No, Gardena has no local rent control ordinance capping how much you can raise rent. But under Gardena Municipal Code Chapter 14.04, any increase above 5 percent in a 12 month period triggers a mandatory notice of the tenant's right to mediation, and the tenant then has 10 business days to file a petition with the city's Rent Mediation Board, which has operated since 1987. You still owe 30 days notice for increases of 10 percent or less, and 90 days for anything above that, under state law.
Unlike cities such as Los Angeles or Santa Monica, Gardena does not limit the dollar amount or percentage you can raise rent by ordinance. What it does have is a formal mediation and hearing structure, created in 1987 under GMC Chapter 14.04, aimed at giving tenants a forum to challenge increases they consider excessive without capping increases outright. The Gardena Rent Mediation Board is made up of 15 members, split evenly between five tenant representatives, five owner representatives, and five members at large, which tells you the city built this to be a genuinely two sided process rather than a tenant advocacy body in disguise.
Any rent increase exceeding 5 percent of the rent charged during the prior 12 months requires you to include, in your written notice, a statement telling the tenant they have the right to mediation or a hearing and that they must file a mediation petition within 10 business days of receiving the notice. Skip that language and you have not given a valid notice under the local ordinance, regardless of how much notice time you provided.
If a tenant files a petition, board members first attempt to mediate a resolution between the owner and the tenant. If mediation does not resolve it, either party may request that the matter go to a hearing officer, whose decision is binding on both sides, subject only to judicial review under Code of Civil Procedure section 1094.5. That is a meaningfully different posture than jurisdictions where a rent board can simply deny an increase outright; here, an increase can still be challenged and litigated within the city's own process even without a citywide percentage cap.
Gardena's local notice rules sit on top of, not instead of, California's statewide requirements. Civil Code section 827 requires 30 days written notice for a rent increase of 10 percent or less within a 12 month period, and 90 days written notice for any increase above that threshold, regardless of city. Separately, the statewide Tenant Protection Act (Civil Code section 1947.12, enacted by AB 1482) caps annual increases at 5 percent plus the local cost of living adjustment, or 10 percent, whichever is lower, for most residential properties not otherwise exempt. Whether AB 1482's cap or an exemption applies to your specific property depends on the building's age, ownership structure, and unit type, so do not assume a single family home or duplex is automatically exempt without checking the current exemption criteria.
Practically, this stacks three separate checks before you send a rent increase notice in Gardena: the state percentage cap under AB 1482 (unless your property is exempt), the state notice period under Civil Code 827, and Gardena's local 5 percent mediation disclosure and petition window.

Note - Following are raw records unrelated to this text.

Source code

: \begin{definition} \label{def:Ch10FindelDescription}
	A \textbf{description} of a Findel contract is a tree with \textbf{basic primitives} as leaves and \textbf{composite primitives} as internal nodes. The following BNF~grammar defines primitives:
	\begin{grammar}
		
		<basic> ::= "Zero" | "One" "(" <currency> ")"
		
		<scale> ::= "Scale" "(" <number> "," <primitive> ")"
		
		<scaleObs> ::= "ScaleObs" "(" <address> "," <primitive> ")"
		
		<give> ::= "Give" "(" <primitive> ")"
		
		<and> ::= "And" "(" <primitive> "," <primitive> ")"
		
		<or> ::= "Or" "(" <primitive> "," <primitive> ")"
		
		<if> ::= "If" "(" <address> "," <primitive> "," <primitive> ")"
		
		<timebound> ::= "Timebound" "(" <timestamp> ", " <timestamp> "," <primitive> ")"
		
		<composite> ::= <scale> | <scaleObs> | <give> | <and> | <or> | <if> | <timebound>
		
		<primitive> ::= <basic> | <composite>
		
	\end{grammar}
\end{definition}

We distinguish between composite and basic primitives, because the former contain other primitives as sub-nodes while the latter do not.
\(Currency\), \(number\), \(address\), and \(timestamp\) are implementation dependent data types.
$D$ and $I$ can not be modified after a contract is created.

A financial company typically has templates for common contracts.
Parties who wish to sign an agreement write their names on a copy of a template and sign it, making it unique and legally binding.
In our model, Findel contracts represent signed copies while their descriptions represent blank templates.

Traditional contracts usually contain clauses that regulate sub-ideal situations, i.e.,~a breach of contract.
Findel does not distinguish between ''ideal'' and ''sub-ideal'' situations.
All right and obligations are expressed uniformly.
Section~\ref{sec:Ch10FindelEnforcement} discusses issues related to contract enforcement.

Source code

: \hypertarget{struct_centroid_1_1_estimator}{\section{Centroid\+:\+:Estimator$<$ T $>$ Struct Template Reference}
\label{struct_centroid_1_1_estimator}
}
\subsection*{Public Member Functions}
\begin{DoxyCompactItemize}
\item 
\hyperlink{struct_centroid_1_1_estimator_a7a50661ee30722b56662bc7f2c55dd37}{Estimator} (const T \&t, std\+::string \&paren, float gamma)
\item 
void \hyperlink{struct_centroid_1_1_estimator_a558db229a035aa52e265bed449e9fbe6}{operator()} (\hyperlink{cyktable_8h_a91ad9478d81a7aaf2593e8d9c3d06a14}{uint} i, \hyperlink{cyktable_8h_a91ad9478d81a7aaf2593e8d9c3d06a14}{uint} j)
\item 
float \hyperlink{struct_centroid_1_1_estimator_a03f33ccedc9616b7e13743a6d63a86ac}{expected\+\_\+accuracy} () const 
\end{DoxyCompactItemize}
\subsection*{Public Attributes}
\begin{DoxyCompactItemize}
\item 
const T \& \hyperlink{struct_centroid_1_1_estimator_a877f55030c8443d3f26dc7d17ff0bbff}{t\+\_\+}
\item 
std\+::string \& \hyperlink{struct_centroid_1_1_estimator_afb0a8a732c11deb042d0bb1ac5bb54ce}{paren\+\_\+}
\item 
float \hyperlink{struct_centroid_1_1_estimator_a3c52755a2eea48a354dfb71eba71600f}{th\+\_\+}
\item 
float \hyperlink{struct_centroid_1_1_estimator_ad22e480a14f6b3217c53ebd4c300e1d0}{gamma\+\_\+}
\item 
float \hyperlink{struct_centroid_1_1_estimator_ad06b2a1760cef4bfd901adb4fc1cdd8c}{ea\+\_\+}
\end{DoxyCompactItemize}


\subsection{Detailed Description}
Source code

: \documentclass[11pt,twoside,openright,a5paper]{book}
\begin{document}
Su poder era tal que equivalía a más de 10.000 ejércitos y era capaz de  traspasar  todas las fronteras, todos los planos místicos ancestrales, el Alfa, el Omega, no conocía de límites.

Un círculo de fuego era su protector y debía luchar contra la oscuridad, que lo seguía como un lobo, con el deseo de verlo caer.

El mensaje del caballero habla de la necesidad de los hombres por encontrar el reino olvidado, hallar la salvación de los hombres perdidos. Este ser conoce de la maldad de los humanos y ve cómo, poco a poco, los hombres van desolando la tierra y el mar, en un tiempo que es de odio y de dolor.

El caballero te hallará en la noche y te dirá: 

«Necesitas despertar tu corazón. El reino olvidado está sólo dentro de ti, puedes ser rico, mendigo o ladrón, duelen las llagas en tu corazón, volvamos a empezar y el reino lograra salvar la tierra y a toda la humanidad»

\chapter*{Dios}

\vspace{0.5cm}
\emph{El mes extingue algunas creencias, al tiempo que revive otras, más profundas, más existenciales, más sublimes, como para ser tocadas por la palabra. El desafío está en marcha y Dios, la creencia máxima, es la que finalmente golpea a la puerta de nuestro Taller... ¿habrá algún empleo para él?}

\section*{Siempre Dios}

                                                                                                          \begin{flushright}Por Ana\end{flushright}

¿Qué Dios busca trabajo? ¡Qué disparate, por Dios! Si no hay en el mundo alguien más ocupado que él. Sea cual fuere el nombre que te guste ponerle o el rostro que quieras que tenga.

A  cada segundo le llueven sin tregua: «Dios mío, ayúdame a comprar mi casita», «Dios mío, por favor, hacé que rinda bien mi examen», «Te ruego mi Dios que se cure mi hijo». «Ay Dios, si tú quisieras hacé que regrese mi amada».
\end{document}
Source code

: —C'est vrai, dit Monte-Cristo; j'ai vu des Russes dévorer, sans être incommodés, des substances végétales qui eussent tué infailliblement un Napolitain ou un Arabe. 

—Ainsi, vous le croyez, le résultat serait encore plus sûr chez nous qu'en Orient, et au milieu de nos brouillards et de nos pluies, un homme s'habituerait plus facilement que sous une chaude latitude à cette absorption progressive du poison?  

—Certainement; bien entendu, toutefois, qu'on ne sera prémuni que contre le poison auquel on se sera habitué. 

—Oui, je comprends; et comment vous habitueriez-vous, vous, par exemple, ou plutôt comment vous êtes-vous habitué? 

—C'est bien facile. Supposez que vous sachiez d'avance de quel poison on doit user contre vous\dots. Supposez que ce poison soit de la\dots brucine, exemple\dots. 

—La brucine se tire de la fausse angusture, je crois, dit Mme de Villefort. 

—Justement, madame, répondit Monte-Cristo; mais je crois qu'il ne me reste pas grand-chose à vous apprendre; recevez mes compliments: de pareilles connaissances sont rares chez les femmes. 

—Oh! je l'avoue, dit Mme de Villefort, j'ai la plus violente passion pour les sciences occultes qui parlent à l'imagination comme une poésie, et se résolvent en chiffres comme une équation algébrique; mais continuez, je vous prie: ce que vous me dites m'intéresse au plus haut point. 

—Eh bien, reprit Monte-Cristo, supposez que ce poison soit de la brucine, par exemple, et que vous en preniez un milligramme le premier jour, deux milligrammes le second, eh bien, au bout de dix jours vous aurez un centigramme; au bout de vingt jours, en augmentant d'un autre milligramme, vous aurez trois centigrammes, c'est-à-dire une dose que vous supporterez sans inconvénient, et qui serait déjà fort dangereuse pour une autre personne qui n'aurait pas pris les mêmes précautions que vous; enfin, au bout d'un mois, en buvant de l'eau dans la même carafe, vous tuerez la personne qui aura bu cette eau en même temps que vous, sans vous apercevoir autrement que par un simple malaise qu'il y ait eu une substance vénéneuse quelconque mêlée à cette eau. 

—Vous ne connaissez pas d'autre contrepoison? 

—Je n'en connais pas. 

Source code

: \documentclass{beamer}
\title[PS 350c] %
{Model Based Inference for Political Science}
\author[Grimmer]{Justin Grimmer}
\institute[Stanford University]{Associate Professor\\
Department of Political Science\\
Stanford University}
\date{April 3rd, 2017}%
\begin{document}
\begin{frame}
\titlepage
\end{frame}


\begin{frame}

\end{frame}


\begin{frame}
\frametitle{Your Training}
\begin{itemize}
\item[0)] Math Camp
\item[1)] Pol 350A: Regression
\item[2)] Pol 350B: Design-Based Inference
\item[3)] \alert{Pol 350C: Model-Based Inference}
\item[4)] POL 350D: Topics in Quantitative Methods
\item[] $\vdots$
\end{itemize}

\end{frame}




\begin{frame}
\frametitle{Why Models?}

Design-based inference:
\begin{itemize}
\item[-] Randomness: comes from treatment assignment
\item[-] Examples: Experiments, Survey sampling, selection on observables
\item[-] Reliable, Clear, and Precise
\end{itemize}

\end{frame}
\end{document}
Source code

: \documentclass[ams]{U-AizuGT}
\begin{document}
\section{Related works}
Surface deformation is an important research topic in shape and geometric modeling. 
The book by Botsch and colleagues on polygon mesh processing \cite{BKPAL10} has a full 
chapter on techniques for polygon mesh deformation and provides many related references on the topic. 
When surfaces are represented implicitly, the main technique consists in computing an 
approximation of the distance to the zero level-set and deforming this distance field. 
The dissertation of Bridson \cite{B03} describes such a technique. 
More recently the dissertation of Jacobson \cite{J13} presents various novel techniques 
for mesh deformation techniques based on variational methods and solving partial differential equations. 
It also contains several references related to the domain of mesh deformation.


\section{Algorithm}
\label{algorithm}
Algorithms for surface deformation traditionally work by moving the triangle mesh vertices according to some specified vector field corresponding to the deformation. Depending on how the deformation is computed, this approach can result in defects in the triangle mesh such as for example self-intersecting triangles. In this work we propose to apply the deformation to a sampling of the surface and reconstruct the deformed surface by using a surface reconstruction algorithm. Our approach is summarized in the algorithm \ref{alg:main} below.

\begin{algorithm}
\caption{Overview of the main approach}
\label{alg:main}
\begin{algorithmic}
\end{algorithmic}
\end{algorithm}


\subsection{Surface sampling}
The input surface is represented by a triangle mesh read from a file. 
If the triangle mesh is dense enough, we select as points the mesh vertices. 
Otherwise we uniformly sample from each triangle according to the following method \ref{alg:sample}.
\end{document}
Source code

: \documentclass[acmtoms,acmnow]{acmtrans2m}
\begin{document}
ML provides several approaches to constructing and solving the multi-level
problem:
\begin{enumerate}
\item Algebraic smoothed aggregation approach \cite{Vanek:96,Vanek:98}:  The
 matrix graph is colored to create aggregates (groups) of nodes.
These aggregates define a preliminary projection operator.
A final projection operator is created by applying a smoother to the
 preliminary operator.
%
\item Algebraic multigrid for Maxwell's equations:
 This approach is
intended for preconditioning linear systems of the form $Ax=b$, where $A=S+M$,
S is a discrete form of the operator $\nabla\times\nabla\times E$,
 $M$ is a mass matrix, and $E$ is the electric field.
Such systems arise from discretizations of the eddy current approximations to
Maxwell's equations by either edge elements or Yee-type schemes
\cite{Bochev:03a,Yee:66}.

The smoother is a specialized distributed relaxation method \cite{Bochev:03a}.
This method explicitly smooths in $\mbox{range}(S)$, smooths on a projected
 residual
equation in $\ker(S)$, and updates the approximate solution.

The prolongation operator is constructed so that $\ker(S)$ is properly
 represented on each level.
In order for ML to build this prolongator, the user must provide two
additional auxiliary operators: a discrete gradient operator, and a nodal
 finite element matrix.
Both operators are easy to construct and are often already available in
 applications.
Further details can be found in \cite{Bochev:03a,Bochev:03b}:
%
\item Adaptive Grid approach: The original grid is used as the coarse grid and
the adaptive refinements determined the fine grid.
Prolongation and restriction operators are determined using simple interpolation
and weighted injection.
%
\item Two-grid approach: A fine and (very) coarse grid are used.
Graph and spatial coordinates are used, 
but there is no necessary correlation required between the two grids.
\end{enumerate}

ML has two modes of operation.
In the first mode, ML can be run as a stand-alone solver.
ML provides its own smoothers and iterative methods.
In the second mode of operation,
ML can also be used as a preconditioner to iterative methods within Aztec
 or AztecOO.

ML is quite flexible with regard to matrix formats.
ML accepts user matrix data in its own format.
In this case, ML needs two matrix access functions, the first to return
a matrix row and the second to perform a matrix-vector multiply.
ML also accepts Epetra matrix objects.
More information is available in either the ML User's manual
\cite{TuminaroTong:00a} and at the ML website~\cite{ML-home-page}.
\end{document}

Missing any one of the three can turn a routine increase into a dispute.
Before you send a rent increase notice on a Gardena property, confirm three things: whether AB 1482 applies to that specific unit, whether your increase crosses the 30 day versus 90 day state notice threshold, and whether it crosses Gardena's 5 percent local mediation trigger requiring the disclosure language. A notice that gets the dollar amount right but skips the mediation disclosure, or under counts the notice period, can end up delayed or challenged even though nothing in Gardena law actually capped what you charged.
If you would rather not track three overlapping notice rules on every renewal, that is the kind of detail we build into our lease renewal process at Schofield.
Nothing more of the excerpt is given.